__Records for this task__.
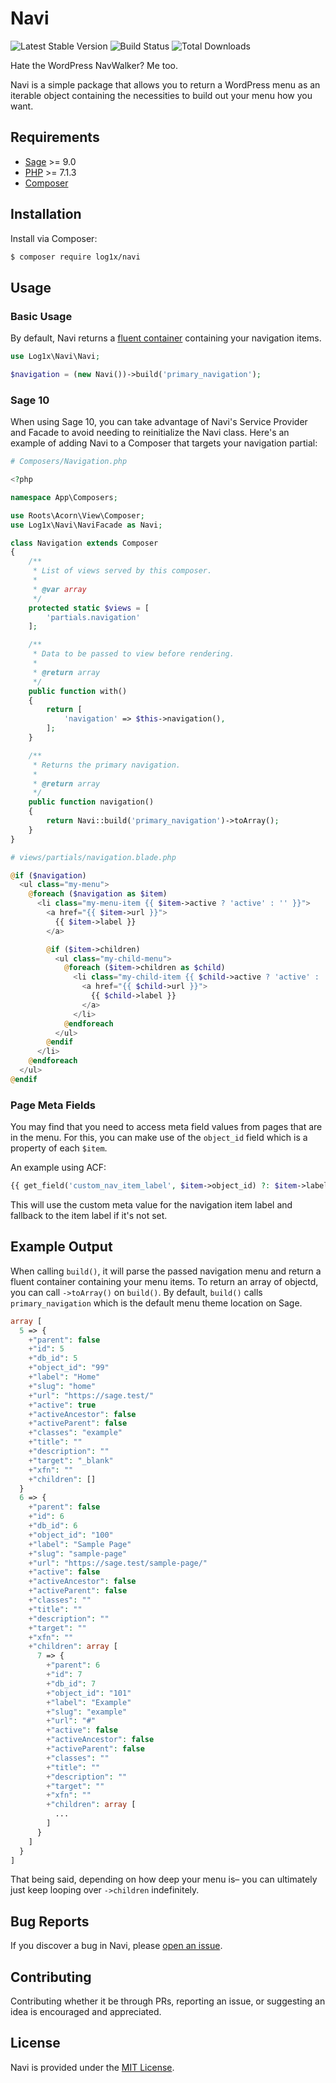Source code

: # Navi

![Latest Stable Version](https://img.shields.io/packagist/v/log1x/navi?style=flat-square)
![Build Status](https://img.shields.io/circleci/build/github/Log1x/navi?style=flat-square)
![Total Downloads](https://img.shields.io/packagist/dt/log1x/navi?style=flat-square)

Hate the WordPress NavWalker? Me too.

Navi is a simple package that allows you to return a WordPress menu as an iterable object containing the necessities to build out your menu how you want.

## Requirements

- [Sage](https://github.com/roots/sage) >= 9.0
- [PHP](https://secure.php.net/manual/en/install.php) >= 7.1.3
- [Composer](https://getcomposer.org/download/)

## Installation

Install via Composer:

```bash
$ composer require log1x/navi
```

## Usage

### Basic Usage

By default, Navi returns a [fluent container](https://laravel.com/api/master/Illuminate/Support/Fluent.html) containing your navigation items.

```php
use Log1x\Navi\Navi;

$navigation = (new Navi())->build('primary_navigation');
```

### Sage 10

When using Sage 10, you can take advantage of Navi's Service Provider and Facade to avoid needing to reinitialize the Navi class. Here's an example of adding Navi to a Composer that targets your navigation partial:

```php
# Composers/Navigation.php

<?php

namespace App\Composers;

use Roots\Acorn\View\Composer;
use Log1x\Navi\NaviFacade as Navi;

class Navigation extends Composer
{
    /**
     * List of views served by this composer.
     *
     * @var array
     */
    protected static $views = [
        'partials.navigation'
    ];

    /**
     * Data to be passed to view before rendering.
     *
     * @return array
     */
    public function with()
    {
        return [
            'navigation' => $this->navigation(),
        ];
    }

    /**
     * Returns the primary navigation.
     *
     * @return array
     */
    public function navigation()
    {
        return Navi::build('primary_navigation')->toArray();
    }
}
```

```php
# views/partials/navigation.blade.php

@if ($navigation)
  <ul class="my-menu">
    @foreach ($navigation as $item)
      <li class="my-menu-item {{ $item->active ? 'active' : '' }}">
        <a href="{{ $item->url }}">
          {{ $item->label }}
        </a>

        @if ($item->children)
          <ul class="my-child-menu">
            @foreach ($item->children as $child)
              <li class="my-child-item {{ $child->active ? 'active' : '' }}">
                <a href="{{ $child->url }}">
                  {{ $child->label }}
                </a>
              </li>
            @endforeach
          </ul>
        @endif
      </li>
    @endforeach
  </ul>
@endif
```

### Page Meta Fields

You may find that you need to access meta field values from pages that are in the menu. For this, you can make use of the `object_id` field which is a property of each `$item`.

An example using ACF:

```php
{{ get_field('custom_nav_item_label', $item->object_id) ?: $item->label }}
```

This will use the custom meta value for the navigation item label and fallback to the item label if it's not set.

## Example Output

When calling `build()`, it will parse the passed navigation menu and return a fluent container containing your menu items. To return an array of objectd, you can call `->toArray()` on `build()`. By default, `build()` calls `primary_navigation` which is the default menu theme location on Sage.

```php
array [
  5 => {
    +"parent": false
    +"id": 5
    +"db_id": 5
    +"object_id": "99"
    +"label": "Home"
    +"slug": "home"
    +"url": "https://sage.test/"
    +"active": true
    +"activeAncestor": false
    +"activeParent": false
    +"classes": "example"
    +"title": ""
    +"description": ""
    +"target": "_blank"
    +"xfn": ""
    +"children": []
  }
  6 => {
    +"parent": false
    +"id": 6
    +"db_id": 6
    +"object_id": "100"
    +"label": "Sample Page"
    +"slug": "sample-page"
    +"url": "https://sage.test/sample-page/"
    +"active": false
    +"activeAncestor": false
    +"activeParent": false
    +"classes": ""
    +"title": ""
    +"description": ""
    +"target": ""
    +"xfn": ""
    +"children": array [
      7 => {
        +"parent": 6
        +"id": 7
        +"db_id": 7
        +"object_id": "101"
        +"label": "Example"
        +"slug": "example"
        +"url": "#"
        +"active": false
        +"activeAncestor": false
        +"activeParent": false
        +"classes": ""
        +"title": ""
        +"description": ""
        +"target": ""
        +"xfn": ""
        +"children": array [
          ...
        ]
      }
    ]
  }
]
```

That being said, depending on how deep your menu is– you can ultimately just keep looping over `->children` indefinitely.

## Bug Reports

If you discover a bug in Navi, please [open an issue](https://github.com/log1x/navi/issues).

## Contributing

Contributing whether it be through PRs, reporting an issue, or suggesting an idea is encouraged and appreciated.

## License

Navi is provided under the [MIT License](https://github.com/log1x/navi/blob/master/LICENSE.md).

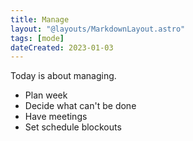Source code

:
 ```yaml
---
title: Manage
layout: "@layouts/MarkdownLayout.astro"
tags: [mode]
dateCreated: 2023-01-03
---
```


Today is about managing.

- Plan week
- Decide what can't be done
- Have meetings
- Set schedule blockouts
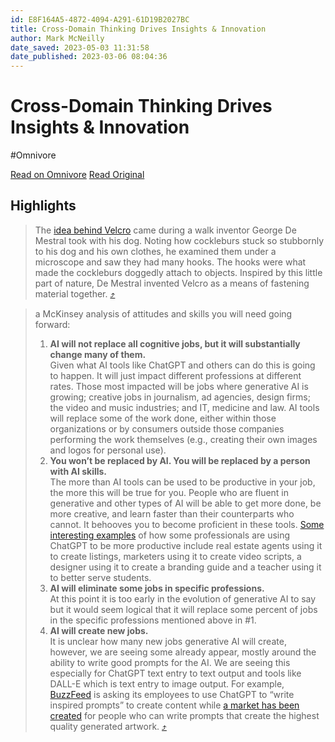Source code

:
 ```yaml
---
id: E8F164A5-4872-4094-A291-61D19B2027BC
title: Cross-Domain Thinking Drives Insights & Innovation
author: Mark McNeilly
date_saved: 2023-05-03 11:31:58
date_published: 2023-03-06 08:04:36
---
```


# Cross-Domain Thinking Drives Insights & Innovation
#Omnivore

[Read on Omnivore](https://omnivore.app/me/cross-domain-thinking-drives-insights-innovation-187e23de084)
[Read Original](https://markmcneilly.substack.com/p/cross-domain-thinking-drives-insights)

## Highlights

> The [idea behind Velcro](https://invention.si.edu/george-de-mestral-velcro-inventor) came during a walk inventor George De Mestral took with his dog. Noting how cockleburs stuck so stubbornly to his dog and his own clothes, he examined them under a microscope and saw they had many hooks. The hooks were what made the cockleburs doggedly attach to objects. Inspired by this little part of nature, De Mestral invented Velcro as a means of fastening material together. [⤴️](https://omnivore.app/me/cross-domain-thinking-drives-insights-innovation-187e23de084#2d241a20-8be0-4f42-bc5d-c316bcd3a3bf) 

> a McKinsey analysis of attitudes and skills you will need going forward:
> 
> 1. **AI will not replace all cognitive jobs, but it will substantially change many of them.**  
> Given what AI tools like ChatGPT and others can do this is going to happen. It will just impact different professions at different rates. Those most impacted will be jobs where generative AI is growing; creative jobs in journalism, ad agencies, design firms; the video and music industries; and IT, medicine and law. AI tools will replace some of the work done, either within those organizations or by consumers outside those companies performing the work themselves (e.g., creating their own images and logos for personal use).
> 2. **You won’t be replaced by AI. You will be replaced by a person with AI skills.**  
> The more than AI tools can be used to be productive in your job, the more this will be true for you. People who are fluent in generative and other types of AI will be able to get more done, be more creative, and learn faster than their counterparts who cannot. It behooves you to become proficient in these tools. [Some interesting examples](https://www.google.com/url?rct=j&amp;sa=t&amp;url=https://www.businessinsider.com/how-to-use-chatgpt-artificial-intelligence-making-these-jobs-easier-2023-2&amp;ct=ga&amp;cd=CAEYAioUMTU2MDY5MjU0MTcyNzM1NDc3NDUyGjY5MzliOGI5NjFlNTUyOGE6Y29tOmVuOlVT&amp;usg=AOvVaw2H-7hE0jJxZmJk-GoggKHx) of how some professionals are using ChatGPT to be more productive include real estate agents using it to create listings, marketers using it to create video scripts, a designer using it to create a branding guide and a teacher using it to better serve students.
> 3. **AI will eliminate some jobs in specific professions.**  
> At this point it is too early in the evolution of generative AI to say but it would seem logical that it will replace some percent of jobs in the specific professions mentioned above in #1.
> 4. **AI will create new jobs.**  
> It is unclear how many new jobs generative AI will create, however, we are seeing some already appear, mostly around the ability to write good prompts for the AI. We are seeing this especially for ChatGPT text entry to text output and tools like DALL-E which is text entry to image output. For example, [BuzzFeed](https://www.wsj.com/articles/buzzfeed-to-use-chatgpt-creator-openai-to-help-create-some-of-its-content-11674752660) is asking its employees to use ChatGPT to “write inspired prompts” to create content while [a market has been created](https://www.theverge.com/2022/9/2/23326868/dalle-midjourney-ai-promptbase-prompt-market-sales-artist-interview) for people who can write prompts that create the highest quality generated artwork. [⤴️](https://omnivore.app/me/cross-domain-thinking-drives-insights-innovation-187e23de084#c5a8cbca-595f-402a-9faa-7f831a6248c9) 

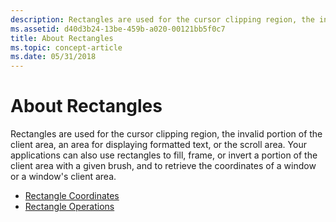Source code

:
 ```yaml
---
description: Rectangles are used for the cursor clipping region, the invalid portion of the client area, an area for displaying formatted text, or the scroll area.
ms.assetid: d40d3b24-13be-459b-a020-00121bb5f0c7
title: About Rectangles
ms.topic: concept-article
ms.date: 05/31/2018
---
```


# About Rectangles

Rectangles are used for the cursor clipping region, the invalid portion of the client area, an area for displaying formatted text, or the scroll area. Your applications can also use rectangles to fill, frame, or invert a portion of the client area with a given brush, and to retrieve the coordinates of a window or a window's client area.

-   [Rectangle Coordinates](rectangle-coordinates.md)
-   [Rectangle Operations](rectangle-operations.md)

 

 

__Problem__. Go through the records above and copy every line holding the word "displaying".

__Output of the exercise__.
description: Rectangles are used for the cursor clipping region, the invalid portion of the client area, an area for displaying formatted text, or the scroll area.
Rectangles are used for the cursor clipping region, the invalid portion of the client area, an area for displaying formatted text, or the scroll area. Your applications can also use rectangles to fill, frame, or invert a portion of the client area with a given brush, and to retrieve the coordinates of a window or a window's client area.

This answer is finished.